**YOUR TASK**
Transcribe every record beneath, precisely as written.

**DATASET RECORDS**
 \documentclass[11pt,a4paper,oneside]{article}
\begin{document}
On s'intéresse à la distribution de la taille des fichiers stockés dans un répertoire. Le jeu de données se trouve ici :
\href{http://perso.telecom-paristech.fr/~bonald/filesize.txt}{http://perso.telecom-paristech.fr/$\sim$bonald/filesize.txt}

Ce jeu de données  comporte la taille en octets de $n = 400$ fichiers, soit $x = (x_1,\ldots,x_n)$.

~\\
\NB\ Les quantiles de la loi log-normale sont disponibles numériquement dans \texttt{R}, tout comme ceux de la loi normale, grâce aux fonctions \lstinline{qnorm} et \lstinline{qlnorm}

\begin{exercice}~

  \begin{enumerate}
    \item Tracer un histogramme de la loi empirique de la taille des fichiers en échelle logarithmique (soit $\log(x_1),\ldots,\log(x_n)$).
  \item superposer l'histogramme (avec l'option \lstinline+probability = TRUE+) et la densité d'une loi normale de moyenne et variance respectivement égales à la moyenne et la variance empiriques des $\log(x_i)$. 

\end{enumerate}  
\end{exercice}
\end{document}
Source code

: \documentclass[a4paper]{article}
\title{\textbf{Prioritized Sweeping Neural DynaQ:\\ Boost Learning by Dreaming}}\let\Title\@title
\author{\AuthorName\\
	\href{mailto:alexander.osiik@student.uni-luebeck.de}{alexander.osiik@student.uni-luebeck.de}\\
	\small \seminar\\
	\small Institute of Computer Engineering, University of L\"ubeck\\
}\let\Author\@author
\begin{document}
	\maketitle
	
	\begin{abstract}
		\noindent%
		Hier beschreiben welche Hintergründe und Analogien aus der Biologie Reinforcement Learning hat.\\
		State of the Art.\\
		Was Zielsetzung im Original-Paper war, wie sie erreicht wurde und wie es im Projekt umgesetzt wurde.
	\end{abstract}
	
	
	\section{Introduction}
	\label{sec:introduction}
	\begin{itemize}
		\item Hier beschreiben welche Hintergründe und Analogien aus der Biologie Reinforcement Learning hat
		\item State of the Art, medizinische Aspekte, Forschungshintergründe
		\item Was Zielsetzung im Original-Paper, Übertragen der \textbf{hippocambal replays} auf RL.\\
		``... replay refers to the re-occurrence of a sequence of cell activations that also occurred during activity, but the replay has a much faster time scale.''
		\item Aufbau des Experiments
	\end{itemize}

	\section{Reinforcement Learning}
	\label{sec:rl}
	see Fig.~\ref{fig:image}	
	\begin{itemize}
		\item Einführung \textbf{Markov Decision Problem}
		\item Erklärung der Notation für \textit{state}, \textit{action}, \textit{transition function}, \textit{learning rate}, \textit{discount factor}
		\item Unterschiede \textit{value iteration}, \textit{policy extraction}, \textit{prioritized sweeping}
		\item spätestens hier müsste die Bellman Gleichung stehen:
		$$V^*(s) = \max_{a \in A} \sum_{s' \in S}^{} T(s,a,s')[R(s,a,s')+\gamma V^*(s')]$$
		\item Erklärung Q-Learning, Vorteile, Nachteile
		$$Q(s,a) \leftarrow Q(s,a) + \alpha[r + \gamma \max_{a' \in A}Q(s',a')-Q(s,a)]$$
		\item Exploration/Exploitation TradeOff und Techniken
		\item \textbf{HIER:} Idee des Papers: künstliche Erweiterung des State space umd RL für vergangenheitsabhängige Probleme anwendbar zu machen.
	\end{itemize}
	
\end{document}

**EXERCISE RESPONSE**
 \documentclass[11pt,a4paper,oneside]{article}
\begin{document}
On s'intéresse à la distribution de la taille des fichiers stockés dans un répertoire. Le jeu de données se trouve ici :
\href{http://perso.telecom-paristech.fr/~bonald/filesize.txt}{http://perso.telecom-paristech.fr/$\sim$bonald/filesize.txt}

Ce jeu de données  comporte la taille en octets de $n = 400$ fichiers, soit $x = (x_1,\ldots,x_n)$.

~\\
\NB\ Les quantiles de la loi log-normale sont disponibles numériquement dans \texttt{R}, tout comme ceux de la loi normale, grâce aux fonctions \lstinline{qnorm} et \lstinline{qlnorm}

\begin{exercice}~

  \begin{enumerate}
    \item Tracer un histogramme de la loi empirique de la taille des fichiers en échelle logarithmique (soit $\log(x_1),\ldots,\log(x_n)$).
  \item superposer l'histogramme (avec l'option \lstinline+probability = TRUE+) et la densité d'une loi normale de moyenne et variance respectivement égales à la moyenne et la variance empiriques des $\log(x_i)$. 

\end{enumerate}  
\end{exercice}
\end{document}
Source code

: \documentclass[a4paper]{article}
\title{\textbf{Prioritized Sweeping Neural DynaQ:\\ Boost Learning by Dreaming}}\let\Title\@title
\author{\AuthorName\\
	\href{mailto:alexander.osiik@student.uni-luebeck.de}{alexander.osiik@student.uni-luebeck.de}\\
	\small \seminar\\
	\small Institute of Computer Engineering, University of L\"ubeck\\
}\let\Author\@author
\begin{document}
	\maketitle
	
	\begin{abstract}
		\noindent%
		Hier beschreiben welche Hintergründe und Analogien aus der Biologie Reinforcement Learning hat.\\
		State of the Art.\\
		Was Zielsetzung im Original-Paper war, wie sie erreicht wurde und wie es im Projekt umgesetzt wurde.
	\end{abstract}
	
	
	\section{Introduction}
	\label{sec:introduction}
	\begin{itemize}
		\item Hier beschreiben welche Hintergründe und Analogien aus der Biologie Reinforcement Learning hat
		\item State of the Art, medizinische Aspekte, Forschungshintergründe
		\item Was Zielsetzung im Original-Paper, Übertragen der \textbf{hippocambal replays} auf RL.\\
		``... replay refers to the re-occurrence of a sequence of cell activations that also occurred during activity, but the replay has a much faster time scale.''
		\item Aufbau des Experiments
	\end{itemize}

	\section{Reinforcement Learning}
	\label{sec:rl}
	see Fig.~\ref{fig:image}	
	\begin{itemize}
		\item Einführung \textbf{Markov Decision Problem}
		\item Erklärung der Notation für \textit{state}, \textit{action}, \textit{transition function}, \textit{learning rate}, \textit{discount factor}
		\item Unterschiede \textit{value iteration}, \textit{policy extraction}, \textit{prioritized sweeping}
		\item spätestens hier müsste die Bellman Gleichung stehen:
		$$V^*(s) = \max_{a \in A} \sum_{s' \in S}^{} T(s,a,s')[R(s,a,s')+\gamma V^*(s')]$$
		\item Erklärung Q-Learning, Vorteile, Nachteile
		$$Q(s,a) \leftarrow Q(s,a) + \alpha[r + \gamma \max_{a' \in A}Q(s',a')-Q(s,a)]$$
		\item Exploration/Exploitation TradeOff und Techniken
		\item \textbf{HIER:} Idee des Papers: künstliche Erweiterung des State space umd RL für vergangenheitsabhängige Probleme anwendbar zu machen.
	\end{itemize}
	
\end{document}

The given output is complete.